Embattled U.S. Rep. David Rivera has gone on the attack over the airwaves in the final weeks of his reelection campaign against rival Joe Garcia.
Rivera has two campaign ads running on television. One of them, in Spanish, highlights the Miami Republican congressman’s assistance to Daniela Peláez, a North Miami Senior High School valedictorian who faced deportation to Colombia because her parents brought her to the U.S. illegally as a child.
The other ad, in English, claims Garcia, a Democrat, raised state utility rates, steered federal contracts to cronies and has been under investigation over his campaign finances.
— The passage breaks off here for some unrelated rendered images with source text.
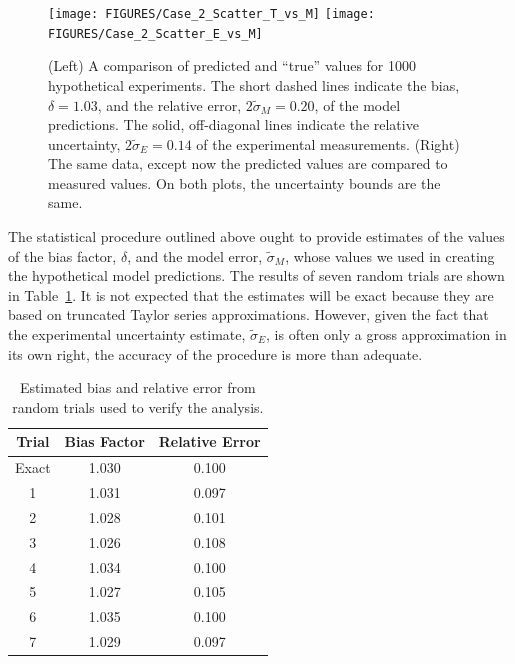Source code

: \begin{figure}[t]
\begin{center}
\texttt{[image: FIGURES/Case\_2\_Scatter\_T\_vs\_M]}
\texttt{[image: FIGURES/Case\_2\_Scatter\_E\_vs\_M]}
\end{center}
\caption[Verification of the model error calculation, Case 2.]{(Left) A comparison of predicted and ``true'' values for 1000 hypothetical
experiments. The short dashed lines indicate the bias, $\delta=1.03$, and the relative error, $2\widetilde{\sigma}_M=0.20$, of the model predictions.
The solid, off-diagonal lines indicate the relative uncertainty, $2\widetilde{\sigma}_E=0.14$ of the experimental measurements.
(Right) The same data, except now the predicted values are compared to measured values. On both plots, the uncertainty bounds are the same.}
\label{Case_2_Scatter}
\end{figure}

The statistical procedure outlined above ought to provide estimates of the values of the bias factor, $\delta$, and the model error, $\widetilde{\sigma}_M$, whose
values we used in creating the hypothetical model predictions. The results of seven random trials are shown in Table~\ref{trials}. It is not expected that the
estimates will be exact because they are based on truncated Taylor series approximations. However, given the fact that the experimental uncertainty estimate,
$\widetilde{\sigma}_E$, is often only a gross approximation in its own right, the accuracy of the procedure is more than adequate.

\begin{table}[t]
\caption{Estimated bias and relative error from random trials used to verify the analysis. }
\begin{center}
\begin{tabular}{|c|c|c|}
\hline
Trial   & Bias Factor      & Relative Error \\ \hline \hline
Exact   & 1.030            &    0.100            \\ \hline \hline
1       & 1.031            &    0.097            \\ \hline
2       & 1.028            &    0.101            \\ \hline
3       & 1.026            &    0.108            \\ \hline
4       & 1.034            &    0.100            \\ \hline
5       & 1.027            &    0.105            \\ \hline
6       & 1.035            &    0.100            \\ \hline
7       & 1.029            &    0.097            \\ \hline
\end{tabular}
\end{center}
\label{trials}
\end{table}





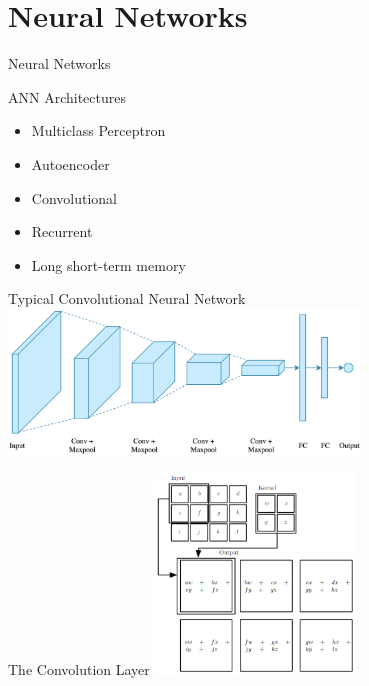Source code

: \setlength{\parskip}{\baselineskip}
\section{Neural Networks}

\begin{frame}
	\huge Neural Networks
\end{frame}

\begin{frame}{ANN Architectures}
	\begin{itemize}
		\item Multiclass Perceptron
		\item Autoencoder
		\item Convolutional
		\item Recurrent
		\item Long short-term memory
	\end{itemize}
\end{frame}

\begin{frame}{Typical Convolutional Neural Network}
	\centering
	\includegraphics[width=0.7\textwidth]{../Images/CNNArchitectures/typical-cnn-architecture.png}\\
\end{frame}

\begin{frame}{The Convolution Layer}
	\centering
	\includegraphics[width=0.4\textwidth]{../Images/CNNArchitectures/convolution-operation.png}\\
\end{frame}

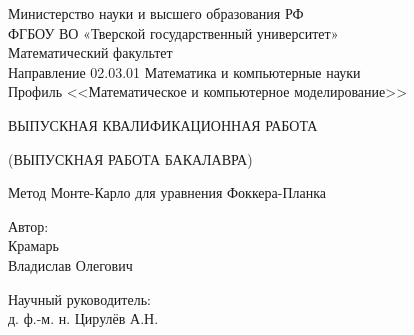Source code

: \documentclass[a4paper]{report}
\begin{document}



\begin{titlepage}
     \begin{center}
          Министерство науки и высшего образования РФ\\
          ФГБОУ ВО «Тверской государственный университет»\\
          Математический факультет\\
          Направление 02.03.01 Математика и компьютерные науки\\
          Профиль <<Математическое и компьютерное моделирование>>     
     \end{center}

     \vspace{2.0cm}
     \begin{center}

          {ВЫПУСКНАЯ КВАЛИФИКАЦИОННАЯ РАБОТА }

          {(ВЫПУСКНАЯ РАБОТА БАКАЛАВРА)}


          \vspace{1.0cm}
          \large{Метод Монте-Карло для уравнения Фоккера-Планка}


          \vspace{1.5cm}
     \end{center}



     \begin{flushright}
          \begin{minipage}{65mm}
               Автор:\\
               Крамарь \\Владислав Олегович

               \vspace{1.0cm}
               Научный руководитель:\\
               д. ф.-м. н. Цирулёв А.Н.


\end{minipage}
\end{flushright}
\end{titlepage}
\end{document}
The claims are mostly inaccurate.
Rivera, a first-term congressman, is fighting to stay in office amid two federal investigations: one into his personal and campaign finances and another probing whether he illegally funneled secret money to a Garcia primary rival, Justin Lamar Sternad.
Rivera, however, continues to deny that either investigation is under way.
“No federal agency — none whatsoever — has ever confirmed or stated that I’m under investigation for anything,” he told veteran US1 Radio host Bill Becker over the weekend.
Rivera long denied a state investigation into his finances — in fact, he denied he had hired a lawyer in the matter — even as his lawyer was poking holes in prosecutors’ case. Citing the statute of limitations and an ambiguous state law, prosecutors closed the investigation earlier this year without filing any of the 52 charges they had drafted against Rivera.
Records from that investigation specifically mention interviews by federal agents.
Recent Democratic and Republican polls show Rivera lagging behind Garcia, who has a Spanish-language radio ad geared at Colombian Americans and a pair of positive ads airing in English in Miami-Dade and the Florida Keys. The newly drawn congressional map for District 26 runs from Kendall to Key West.
“Scandals, corruption, partisan infighting — no wonder people have lost faith in Congress,” Garcia says in the Miami-Dade ad. “I say enough is enough.”
Rivera’s TV ad featuring Peláez, the undocumented student, is geared at non-Cuban Hispanics. The Colombian Peláez, a so-called DREAMer who would be granted legal permission to remain in the country under the stalled federal legislation known as the DREAM Act, got a reprieve from deportation in part thanks to congressional intervention — including from Rivera, who does not support the legislation. He has proposed alternatives to the DREAM Act instead.
“Like me, David Rivera has been fighting to help undocumented youth to achieve the American Dream,” Peláez says in the ad. “David Rivera has always backed us. Now it’s our turn to back him.”
The attack ad attempts to place Garcia, like Rivera, under a cloud of suspicion.
“As a utility regulator, Garcia raised our electric bills, then lobbied for the energy companies. Garcia promised us to create jobs, but funnels millions of taxpayer dollars to political cronies while sending American jobs to China,” the ad says. “Today, Garcia is under investigation for breaking the law.”
In a statement, John Estes, Garcia’s campaign manager, said Rivera is trying to distract voters from his own investigations.